Problem description:
Within the records below, find each line that holds the string "après", then copy it.

(Rendered images with source text)
•••

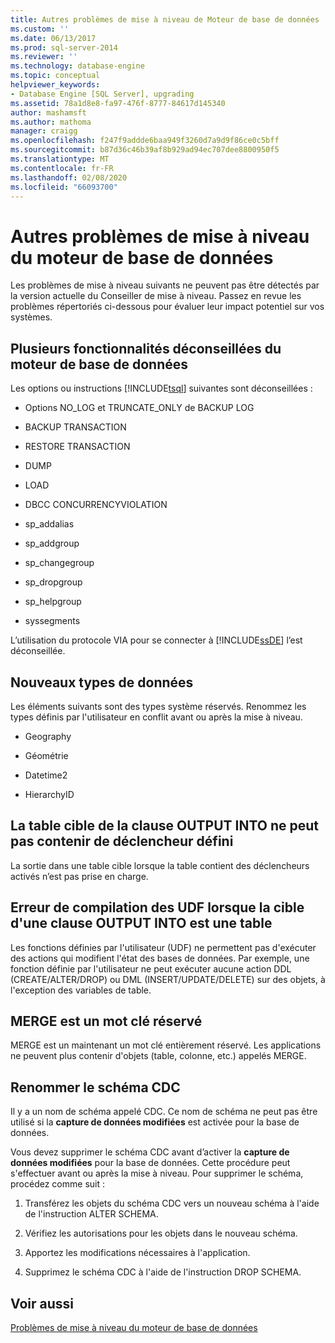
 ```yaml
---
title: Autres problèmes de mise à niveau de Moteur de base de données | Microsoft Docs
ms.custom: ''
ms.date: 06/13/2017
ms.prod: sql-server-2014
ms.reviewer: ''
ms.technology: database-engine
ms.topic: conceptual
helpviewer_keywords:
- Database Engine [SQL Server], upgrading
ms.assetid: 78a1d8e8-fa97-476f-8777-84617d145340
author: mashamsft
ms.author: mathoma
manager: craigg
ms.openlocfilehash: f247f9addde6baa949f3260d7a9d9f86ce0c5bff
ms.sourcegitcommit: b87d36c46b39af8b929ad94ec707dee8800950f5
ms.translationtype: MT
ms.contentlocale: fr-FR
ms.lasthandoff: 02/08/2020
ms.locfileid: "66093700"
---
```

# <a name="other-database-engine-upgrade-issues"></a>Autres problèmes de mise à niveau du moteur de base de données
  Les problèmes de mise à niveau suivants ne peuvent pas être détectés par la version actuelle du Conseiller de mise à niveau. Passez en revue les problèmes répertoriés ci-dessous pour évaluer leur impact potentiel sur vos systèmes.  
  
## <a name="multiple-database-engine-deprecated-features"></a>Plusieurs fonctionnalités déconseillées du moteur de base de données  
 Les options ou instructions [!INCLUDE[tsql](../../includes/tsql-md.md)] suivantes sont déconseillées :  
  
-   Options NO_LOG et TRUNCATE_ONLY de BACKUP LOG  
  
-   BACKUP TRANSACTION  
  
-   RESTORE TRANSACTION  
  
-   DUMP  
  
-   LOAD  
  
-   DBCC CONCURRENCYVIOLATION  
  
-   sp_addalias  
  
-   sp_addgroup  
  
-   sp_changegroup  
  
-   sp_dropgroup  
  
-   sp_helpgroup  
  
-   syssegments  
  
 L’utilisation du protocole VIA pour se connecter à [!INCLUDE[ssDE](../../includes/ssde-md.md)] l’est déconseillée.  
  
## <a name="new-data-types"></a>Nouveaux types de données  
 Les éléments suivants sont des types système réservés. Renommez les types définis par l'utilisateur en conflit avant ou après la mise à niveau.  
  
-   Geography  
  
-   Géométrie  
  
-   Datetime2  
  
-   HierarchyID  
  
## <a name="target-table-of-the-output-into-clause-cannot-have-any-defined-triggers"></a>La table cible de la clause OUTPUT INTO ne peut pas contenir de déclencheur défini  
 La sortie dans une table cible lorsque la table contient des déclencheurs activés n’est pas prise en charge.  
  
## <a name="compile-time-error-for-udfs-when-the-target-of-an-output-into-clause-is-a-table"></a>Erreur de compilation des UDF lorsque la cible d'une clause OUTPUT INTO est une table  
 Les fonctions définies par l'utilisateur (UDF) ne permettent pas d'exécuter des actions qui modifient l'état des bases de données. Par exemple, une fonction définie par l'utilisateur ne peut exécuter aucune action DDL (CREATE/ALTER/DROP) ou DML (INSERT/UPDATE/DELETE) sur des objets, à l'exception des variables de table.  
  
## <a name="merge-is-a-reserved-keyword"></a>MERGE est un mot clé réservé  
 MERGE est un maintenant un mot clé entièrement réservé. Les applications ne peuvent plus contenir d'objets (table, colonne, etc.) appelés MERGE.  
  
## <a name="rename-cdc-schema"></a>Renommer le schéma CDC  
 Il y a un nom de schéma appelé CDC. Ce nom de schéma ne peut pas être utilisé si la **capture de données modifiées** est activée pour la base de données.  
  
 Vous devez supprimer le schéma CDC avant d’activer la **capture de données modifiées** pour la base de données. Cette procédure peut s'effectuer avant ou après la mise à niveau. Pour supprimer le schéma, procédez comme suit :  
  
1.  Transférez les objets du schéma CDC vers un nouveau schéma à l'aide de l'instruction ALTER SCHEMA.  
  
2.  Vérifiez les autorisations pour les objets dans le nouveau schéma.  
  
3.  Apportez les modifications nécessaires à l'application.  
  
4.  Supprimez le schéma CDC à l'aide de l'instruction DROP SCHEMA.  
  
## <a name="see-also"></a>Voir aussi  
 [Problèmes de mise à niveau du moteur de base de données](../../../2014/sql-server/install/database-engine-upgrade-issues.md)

•••

Exercise answer:
 Les éléments suivants sont des types système réservés. Renommez les types définis par l'utilisateur en conflit avant ou après la mise à niveau.  
 Vous devez supprimer le schéma CDC avant d’activer la **capture de données modifiées** pour la base de données. Cette procédure peut s'effectuer avant ou après la mise à niveau. Pour supprimer le schéma, procédez comme suit :  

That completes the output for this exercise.